Across all the entries, tally the lines holding the word "DoxyParams", and give the number by itself.

[Data for the task — start]

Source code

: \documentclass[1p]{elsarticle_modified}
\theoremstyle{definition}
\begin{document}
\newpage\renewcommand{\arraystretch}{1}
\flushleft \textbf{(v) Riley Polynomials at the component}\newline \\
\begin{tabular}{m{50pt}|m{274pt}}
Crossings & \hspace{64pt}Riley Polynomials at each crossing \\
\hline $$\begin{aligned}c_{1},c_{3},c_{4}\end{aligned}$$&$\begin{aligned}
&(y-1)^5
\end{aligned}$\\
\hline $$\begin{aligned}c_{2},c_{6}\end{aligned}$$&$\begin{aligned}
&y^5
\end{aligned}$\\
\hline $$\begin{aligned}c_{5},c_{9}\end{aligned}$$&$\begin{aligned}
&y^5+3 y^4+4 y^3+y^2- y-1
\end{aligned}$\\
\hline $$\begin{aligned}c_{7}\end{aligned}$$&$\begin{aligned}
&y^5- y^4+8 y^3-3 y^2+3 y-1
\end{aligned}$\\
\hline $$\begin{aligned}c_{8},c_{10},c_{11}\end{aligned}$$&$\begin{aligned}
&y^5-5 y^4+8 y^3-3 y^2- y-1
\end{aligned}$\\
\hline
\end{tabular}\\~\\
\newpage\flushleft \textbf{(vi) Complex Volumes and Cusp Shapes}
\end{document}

[Data for the task — finish]
[Data for the task — start]

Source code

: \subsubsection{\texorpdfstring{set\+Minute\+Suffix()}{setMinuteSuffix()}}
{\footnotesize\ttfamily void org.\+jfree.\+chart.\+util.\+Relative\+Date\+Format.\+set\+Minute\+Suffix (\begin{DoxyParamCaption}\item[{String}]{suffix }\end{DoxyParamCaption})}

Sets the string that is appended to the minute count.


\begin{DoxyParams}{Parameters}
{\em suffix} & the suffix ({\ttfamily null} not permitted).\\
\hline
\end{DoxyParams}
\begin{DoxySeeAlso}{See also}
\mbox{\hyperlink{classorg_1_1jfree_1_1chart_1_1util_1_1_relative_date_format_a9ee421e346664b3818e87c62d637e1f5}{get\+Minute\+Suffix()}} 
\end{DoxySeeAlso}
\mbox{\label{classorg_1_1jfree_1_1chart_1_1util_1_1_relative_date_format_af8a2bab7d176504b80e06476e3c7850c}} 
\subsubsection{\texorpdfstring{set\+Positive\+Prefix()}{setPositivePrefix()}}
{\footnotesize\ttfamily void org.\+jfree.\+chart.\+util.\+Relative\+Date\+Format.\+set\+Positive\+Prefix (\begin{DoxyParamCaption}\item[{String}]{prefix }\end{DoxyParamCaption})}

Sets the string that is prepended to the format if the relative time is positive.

[Data for the task — finish]

> _Exercise result_
2